Para estes adeptos "éticos" da "liberdade de informação", 52 cassettes são um banquete de informação de toda a ordem demasiado rico para que possam, tal como qualquer vulgar bando de abutres, passar ao lado.
Como era de prever a questão das escutas abriu uma caixa de Pandora que o sistema político e judicial é impotente para combater.
À boleia da sua "necessidade" para efeitos de investigação instaurou-se, via promiscuidade corrupta entre jornalismo sem escrúpulos e "fontes", o generalizado desrespeito pela privacidade das pessoas. Por este andar deixa de ser necessário haver investigações policiais. Basta escutar. E depois fornecer a informação para os jornais servirem de acordo com as conveniências comerciais e políticas, suas, ou de quem os manipula, acompanhadas de frases retóricas e ocas sobre a "presunção de inocência", "segredo de justiça" e outras lérias.

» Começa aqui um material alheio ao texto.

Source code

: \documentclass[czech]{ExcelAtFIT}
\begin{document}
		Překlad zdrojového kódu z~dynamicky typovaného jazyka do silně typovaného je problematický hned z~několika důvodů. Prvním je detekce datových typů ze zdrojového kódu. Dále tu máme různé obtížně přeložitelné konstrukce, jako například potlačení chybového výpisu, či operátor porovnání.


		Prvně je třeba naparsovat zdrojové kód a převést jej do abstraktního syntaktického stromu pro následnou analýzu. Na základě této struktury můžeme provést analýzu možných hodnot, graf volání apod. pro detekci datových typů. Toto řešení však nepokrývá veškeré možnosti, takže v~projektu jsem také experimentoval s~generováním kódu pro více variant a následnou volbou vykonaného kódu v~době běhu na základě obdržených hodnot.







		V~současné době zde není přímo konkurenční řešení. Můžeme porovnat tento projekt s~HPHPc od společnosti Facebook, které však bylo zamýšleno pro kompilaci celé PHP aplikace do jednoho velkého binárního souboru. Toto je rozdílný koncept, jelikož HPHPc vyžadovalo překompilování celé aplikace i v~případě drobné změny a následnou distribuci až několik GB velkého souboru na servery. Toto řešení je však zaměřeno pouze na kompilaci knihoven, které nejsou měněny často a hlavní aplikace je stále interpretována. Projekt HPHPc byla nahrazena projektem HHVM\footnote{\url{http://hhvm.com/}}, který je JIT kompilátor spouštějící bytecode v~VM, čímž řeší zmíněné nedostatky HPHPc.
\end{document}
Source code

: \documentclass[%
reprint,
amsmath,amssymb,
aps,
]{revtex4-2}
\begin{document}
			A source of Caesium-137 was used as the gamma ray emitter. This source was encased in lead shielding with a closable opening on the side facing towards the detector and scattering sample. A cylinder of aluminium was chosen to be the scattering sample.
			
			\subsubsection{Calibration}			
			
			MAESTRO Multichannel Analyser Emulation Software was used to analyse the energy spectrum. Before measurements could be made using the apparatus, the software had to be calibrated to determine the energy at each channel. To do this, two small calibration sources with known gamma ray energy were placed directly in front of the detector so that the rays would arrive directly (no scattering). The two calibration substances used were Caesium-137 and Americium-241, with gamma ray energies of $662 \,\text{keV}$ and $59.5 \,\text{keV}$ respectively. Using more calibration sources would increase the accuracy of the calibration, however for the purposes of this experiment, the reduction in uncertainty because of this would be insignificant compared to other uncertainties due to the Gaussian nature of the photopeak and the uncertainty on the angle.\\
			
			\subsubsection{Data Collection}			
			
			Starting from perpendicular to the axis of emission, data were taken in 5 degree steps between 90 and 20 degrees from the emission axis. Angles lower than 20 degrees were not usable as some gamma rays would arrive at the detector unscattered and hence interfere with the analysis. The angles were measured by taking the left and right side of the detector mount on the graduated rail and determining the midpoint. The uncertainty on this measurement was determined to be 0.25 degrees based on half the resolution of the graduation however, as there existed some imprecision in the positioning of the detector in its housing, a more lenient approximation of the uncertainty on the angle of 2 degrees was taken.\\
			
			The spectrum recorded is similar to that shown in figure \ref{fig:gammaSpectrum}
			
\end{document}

Para algumas pessoas isto tem a ver com "liberdade de informação" e "dever de informar". Sobretudo porque a vítima é o "vizinho", neste caso o Sócrates. Para mim é uma ameaça grave ao estado de direito que a classe política e os jornalistas aceitam sem pestanejar. Um acto de corrupção de que são cúmplices aqueles que ganham a vida a falar de corrupção.
Uma outra evidência é que as escutas estão a ser feitas por pessoas que não têm credibilidade técnica e ética para as fazer. Não se trata de saber que este ou aquele magistrado que as autorizam são ou não monumentos à seriedade, interessa que fazem parte e não podem ignorar que fazem parte, de um sistema que não só permite as fugas como as promove activamente.

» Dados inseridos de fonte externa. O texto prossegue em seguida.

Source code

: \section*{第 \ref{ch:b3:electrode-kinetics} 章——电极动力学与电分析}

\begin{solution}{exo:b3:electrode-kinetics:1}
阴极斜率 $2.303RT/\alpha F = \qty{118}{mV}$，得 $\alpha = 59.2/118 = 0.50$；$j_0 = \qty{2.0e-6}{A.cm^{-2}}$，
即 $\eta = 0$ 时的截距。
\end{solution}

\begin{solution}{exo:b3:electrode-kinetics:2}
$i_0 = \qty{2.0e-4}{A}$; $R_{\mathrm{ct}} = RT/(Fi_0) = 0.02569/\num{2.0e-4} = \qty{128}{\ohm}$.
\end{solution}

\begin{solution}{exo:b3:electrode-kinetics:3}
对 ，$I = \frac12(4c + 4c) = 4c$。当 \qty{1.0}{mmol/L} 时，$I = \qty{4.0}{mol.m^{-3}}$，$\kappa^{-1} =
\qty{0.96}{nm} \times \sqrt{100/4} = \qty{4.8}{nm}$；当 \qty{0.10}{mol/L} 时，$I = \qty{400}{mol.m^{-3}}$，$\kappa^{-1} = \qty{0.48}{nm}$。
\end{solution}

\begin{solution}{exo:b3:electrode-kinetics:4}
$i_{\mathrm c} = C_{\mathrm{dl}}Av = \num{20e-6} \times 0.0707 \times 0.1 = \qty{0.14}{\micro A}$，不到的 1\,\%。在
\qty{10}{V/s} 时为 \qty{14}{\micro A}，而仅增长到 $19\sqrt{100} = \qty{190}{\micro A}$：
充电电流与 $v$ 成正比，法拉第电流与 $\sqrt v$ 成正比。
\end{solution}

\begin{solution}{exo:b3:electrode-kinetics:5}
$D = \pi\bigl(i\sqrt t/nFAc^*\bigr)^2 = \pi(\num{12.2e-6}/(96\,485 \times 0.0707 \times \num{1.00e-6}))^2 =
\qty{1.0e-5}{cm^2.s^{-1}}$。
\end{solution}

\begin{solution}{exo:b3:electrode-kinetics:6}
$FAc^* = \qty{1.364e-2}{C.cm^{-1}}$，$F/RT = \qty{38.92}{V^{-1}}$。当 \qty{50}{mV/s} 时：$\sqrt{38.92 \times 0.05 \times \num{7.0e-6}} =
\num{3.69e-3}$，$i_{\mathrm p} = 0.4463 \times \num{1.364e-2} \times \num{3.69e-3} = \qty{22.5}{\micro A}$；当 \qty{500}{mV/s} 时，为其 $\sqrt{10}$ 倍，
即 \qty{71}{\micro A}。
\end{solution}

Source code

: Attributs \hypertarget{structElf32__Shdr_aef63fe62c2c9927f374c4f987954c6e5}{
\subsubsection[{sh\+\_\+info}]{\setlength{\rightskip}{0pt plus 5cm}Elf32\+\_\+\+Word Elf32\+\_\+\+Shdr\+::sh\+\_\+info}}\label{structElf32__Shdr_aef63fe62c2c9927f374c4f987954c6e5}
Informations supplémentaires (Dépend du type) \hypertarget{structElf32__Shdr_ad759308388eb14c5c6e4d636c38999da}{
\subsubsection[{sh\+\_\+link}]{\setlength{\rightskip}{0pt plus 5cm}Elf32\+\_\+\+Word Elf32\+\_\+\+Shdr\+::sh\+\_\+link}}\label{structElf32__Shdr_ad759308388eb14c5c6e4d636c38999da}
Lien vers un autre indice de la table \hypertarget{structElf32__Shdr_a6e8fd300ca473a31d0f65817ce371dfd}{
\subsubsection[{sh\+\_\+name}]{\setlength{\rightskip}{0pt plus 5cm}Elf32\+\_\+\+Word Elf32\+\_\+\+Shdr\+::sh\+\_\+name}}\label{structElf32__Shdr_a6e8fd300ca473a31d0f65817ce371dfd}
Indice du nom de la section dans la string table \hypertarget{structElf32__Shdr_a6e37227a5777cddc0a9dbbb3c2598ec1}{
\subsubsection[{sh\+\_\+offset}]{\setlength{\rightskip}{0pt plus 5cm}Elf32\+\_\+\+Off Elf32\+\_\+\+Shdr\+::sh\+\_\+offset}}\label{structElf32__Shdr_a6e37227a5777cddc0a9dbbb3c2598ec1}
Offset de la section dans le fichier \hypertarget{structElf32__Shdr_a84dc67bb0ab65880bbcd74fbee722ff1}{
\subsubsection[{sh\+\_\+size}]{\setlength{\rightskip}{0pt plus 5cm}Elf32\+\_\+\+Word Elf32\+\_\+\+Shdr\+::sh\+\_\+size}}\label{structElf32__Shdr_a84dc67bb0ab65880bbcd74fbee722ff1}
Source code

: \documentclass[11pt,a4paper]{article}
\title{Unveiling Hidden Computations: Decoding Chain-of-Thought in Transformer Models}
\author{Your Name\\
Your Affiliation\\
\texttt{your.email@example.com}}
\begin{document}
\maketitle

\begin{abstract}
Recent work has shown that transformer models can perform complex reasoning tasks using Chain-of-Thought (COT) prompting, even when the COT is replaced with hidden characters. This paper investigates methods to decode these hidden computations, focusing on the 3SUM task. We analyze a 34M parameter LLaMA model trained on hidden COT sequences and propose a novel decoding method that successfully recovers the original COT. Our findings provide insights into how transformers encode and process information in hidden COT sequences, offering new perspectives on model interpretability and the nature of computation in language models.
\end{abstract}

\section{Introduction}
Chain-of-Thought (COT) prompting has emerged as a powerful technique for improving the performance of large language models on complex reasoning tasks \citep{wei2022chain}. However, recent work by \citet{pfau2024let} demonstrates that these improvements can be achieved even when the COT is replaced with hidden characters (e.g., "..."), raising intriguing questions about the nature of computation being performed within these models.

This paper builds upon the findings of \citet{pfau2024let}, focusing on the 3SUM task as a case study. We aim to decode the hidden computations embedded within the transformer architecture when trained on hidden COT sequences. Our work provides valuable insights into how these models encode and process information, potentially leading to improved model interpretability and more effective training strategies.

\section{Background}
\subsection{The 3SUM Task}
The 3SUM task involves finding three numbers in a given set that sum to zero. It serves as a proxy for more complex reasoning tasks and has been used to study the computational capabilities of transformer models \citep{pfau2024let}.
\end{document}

A continuar a autorizar as escutas, todos os implicados no processo, do Juiz ao porteiro, devem passar a ser responsabilizáveis criminalmente em caso de fuga. Enquanto isto não puder ser assegurado, esqueçam as escutas. Proibam-nas.
Não deixa também de ser surpreendente a facilidade com que agentes políticos dos mais diversos sectores estão dispostos à cumplicidade nestas traficâncias.
As necessidades da luta política estão, assim, a empurar o sistema democrático para um impasse no que respeita à gestão da justiça. Os direitos que a democracia construiu ao longo de décadas arriscam-se a ser afogados numa enxurrada de "democracia directa" manipulável através do doseamento da informação e que só parará no regresso do estado policial.
E ainda cá não houve nenhum atentado terrorista.
No dia em que isso acontecer, o
Patriotic Act americano vai parecer uma brincadeira de crianças.